80) “In Chambers’ Journal, February 1895, a sailor near Mauritius in the Indian Ocean reported having seen a vessel which turned out to be an incredible 200 miles away! The incident caused much heated debate in nautical circles at the time, gaining further confirmation in Aden, Yemen where another witness reported seeing a missing Bombay steamer from 200 miles away. He correctly stated the precise appearance, location and direction of the steamer all later corroborated and confirmed correct by those onboard. Such sightings are absolutely inexplicable if the Earth were actually a ball 25,000 miles around, as ships 200 miles distant would have to fall approximately 5 miles below line of sight!”
The first one relies solely on an eye-witness report of a guy who claims to have seen a certain ship from a long distance. Well... that has never turned out to be wrong in the history of human kind. Eye-witness testimony without any further evidence is scientifically worthless.
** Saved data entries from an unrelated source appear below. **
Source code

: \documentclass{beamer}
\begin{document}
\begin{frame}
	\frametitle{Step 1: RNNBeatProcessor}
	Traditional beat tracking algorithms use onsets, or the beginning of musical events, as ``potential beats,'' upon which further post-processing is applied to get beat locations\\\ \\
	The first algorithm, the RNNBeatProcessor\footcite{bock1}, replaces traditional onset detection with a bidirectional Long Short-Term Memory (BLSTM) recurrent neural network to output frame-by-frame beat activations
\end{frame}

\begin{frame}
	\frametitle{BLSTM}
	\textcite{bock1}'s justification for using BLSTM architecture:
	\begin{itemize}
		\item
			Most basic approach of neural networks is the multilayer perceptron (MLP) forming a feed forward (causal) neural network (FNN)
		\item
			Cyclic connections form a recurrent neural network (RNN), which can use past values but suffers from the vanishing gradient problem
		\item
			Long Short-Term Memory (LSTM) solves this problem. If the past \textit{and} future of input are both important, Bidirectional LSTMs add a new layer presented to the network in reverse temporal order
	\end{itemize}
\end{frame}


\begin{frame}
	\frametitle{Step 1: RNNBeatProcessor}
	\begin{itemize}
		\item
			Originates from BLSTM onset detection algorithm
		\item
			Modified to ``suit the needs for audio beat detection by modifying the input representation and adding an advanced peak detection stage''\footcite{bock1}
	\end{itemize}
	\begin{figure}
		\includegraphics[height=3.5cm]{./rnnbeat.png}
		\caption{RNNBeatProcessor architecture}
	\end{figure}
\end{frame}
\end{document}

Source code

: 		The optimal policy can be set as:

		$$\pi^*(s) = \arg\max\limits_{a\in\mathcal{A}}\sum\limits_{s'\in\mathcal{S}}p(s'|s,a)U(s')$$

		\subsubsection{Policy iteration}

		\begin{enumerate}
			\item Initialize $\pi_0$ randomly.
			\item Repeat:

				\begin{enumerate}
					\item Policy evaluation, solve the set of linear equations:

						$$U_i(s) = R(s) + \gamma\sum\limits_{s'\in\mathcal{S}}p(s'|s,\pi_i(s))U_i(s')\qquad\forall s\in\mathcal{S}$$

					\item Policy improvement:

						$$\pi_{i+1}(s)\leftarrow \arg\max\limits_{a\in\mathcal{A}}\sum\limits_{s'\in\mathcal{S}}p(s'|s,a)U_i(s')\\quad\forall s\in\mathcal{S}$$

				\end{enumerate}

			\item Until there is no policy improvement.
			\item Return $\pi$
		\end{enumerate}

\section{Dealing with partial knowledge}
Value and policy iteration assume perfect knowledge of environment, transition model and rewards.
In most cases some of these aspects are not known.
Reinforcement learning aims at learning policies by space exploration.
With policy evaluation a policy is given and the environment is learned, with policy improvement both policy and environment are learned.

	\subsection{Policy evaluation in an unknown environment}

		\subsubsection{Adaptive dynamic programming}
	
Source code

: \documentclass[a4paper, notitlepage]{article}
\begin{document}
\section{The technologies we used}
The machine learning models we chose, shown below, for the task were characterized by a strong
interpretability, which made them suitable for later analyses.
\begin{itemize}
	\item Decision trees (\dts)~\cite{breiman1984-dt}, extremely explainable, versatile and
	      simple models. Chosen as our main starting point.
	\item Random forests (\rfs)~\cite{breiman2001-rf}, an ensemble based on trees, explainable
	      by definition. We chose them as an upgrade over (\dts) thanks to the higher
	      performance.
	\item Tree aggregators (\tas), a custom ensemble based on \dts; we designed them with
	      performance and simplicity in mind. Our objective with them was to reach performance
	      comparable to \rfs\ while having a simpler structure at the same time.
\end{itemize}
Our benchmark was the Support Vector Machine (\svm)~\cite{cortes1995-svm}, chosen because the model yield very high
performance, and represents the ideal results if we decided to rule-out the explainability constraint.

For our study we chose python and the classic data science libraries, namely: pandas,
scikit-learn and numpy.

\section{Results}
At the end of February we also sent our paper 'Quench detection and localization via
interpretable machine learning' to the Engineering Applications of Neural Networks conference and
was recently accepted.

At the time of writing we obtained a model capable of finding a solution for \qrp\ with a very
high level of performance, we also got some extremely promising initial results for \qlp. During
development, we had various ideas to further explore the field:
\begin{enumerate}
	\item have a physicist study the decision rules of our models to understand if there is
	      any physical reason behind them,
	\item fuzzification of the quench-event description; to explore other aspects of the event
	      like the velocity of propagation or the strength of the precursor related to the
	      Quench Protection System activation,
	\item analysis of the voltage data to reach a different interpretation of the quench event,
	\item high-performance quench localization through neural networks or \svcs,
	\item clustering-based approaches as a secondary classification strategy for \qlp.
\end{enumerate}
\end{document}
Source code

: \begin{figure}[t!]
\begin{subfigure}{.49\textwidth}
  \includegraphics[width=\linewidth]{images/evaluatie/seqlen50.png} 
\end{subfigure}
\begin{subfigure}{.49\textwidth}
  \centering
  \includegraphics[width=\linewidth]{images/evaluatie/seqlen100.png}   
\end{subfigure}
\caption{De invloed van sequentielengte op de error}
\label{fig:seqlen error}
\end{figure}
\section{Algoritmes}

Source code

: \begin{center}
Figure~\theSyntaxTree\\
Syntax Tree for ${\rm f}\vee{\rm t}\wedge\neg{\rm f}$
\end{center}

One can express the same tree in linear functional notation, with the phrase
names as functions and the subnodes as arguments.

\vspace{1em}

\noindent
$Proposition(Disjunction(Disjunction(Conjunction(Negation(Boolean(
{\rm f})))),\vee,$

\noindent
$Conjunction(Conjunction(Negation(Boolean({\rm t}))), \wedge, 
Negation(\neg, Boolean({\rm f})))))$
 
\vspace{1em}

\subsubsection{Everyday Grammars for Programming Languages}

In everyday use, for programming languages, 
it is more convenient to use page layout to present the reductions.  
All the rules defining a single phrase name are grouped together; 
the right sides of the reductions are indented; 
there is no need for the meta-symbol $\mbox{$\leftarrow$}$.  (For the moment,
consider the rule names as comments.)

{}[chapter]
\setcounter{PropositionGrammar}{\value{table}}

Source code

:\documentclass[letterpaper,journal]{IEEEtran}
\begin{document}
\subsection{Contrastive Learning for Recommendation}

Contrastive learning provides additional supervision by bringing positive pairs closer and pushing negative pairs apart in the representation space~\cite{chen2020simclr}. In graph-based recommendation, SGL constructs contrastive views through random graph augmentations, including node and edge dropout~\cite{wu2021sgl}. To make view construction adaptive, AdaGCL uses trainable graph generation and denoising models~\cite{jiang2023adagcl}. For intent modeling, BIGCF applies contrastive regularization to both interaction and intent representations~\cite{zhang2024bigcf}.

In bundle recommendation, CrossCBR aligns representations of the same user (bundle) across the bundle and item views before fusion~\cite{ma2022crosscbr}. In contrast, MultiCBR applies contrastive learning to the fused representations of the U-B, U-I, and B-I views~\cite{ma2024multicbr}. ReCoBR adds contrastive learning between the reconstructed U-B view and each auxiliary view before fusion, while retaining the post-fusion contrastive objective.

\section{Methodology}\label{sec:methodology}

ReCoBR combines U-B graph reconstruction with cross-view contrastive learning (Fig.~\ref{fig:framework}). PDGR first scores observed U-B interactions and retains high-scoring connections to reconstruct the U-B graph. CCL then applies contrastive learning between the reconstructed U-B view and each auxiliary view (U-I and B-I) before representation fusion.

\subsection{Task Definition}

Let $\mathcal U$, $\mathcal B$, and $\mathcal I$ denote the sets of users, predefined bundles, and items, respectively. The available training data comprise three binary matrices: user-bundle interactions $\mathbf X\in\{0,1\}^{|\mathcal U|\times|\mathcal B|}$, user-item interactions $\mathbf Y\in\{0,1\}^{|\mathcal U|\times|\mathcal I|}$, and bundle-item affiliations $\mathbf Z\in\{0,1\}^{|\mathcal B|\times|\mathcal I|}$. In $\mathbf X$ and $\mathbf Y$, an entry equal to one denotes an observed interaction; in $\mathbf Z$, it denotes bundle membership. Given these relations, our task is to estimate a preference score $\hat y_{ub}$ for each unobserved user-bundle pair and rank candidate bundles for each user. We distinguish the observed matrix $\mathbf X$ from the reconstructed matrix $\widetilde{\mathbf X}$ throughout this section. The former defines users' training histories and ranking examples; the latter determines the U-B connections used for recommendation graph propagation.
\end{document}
The second is almost the same thing, only that the person allegedly stated correct position, appearance and movement of the ship.
Well.. can a bare human eye resolve a ship's appearance from 200 miles away? And can you prove that the guy had absolutely no chance of knowing where the ship was from other sources? Can you prove that he wasn't just one out of thousand people who were guessing and he happened to be the one who got it kind of right? Have you heard of any guy in Yemen being able to repeat this incredible feat from that distance?
The answers are: No, no, no and... no.
Mirages can be seen by sailors, too.
Mirages can be seen by anything that can see. Don't be surprised if sailors see it.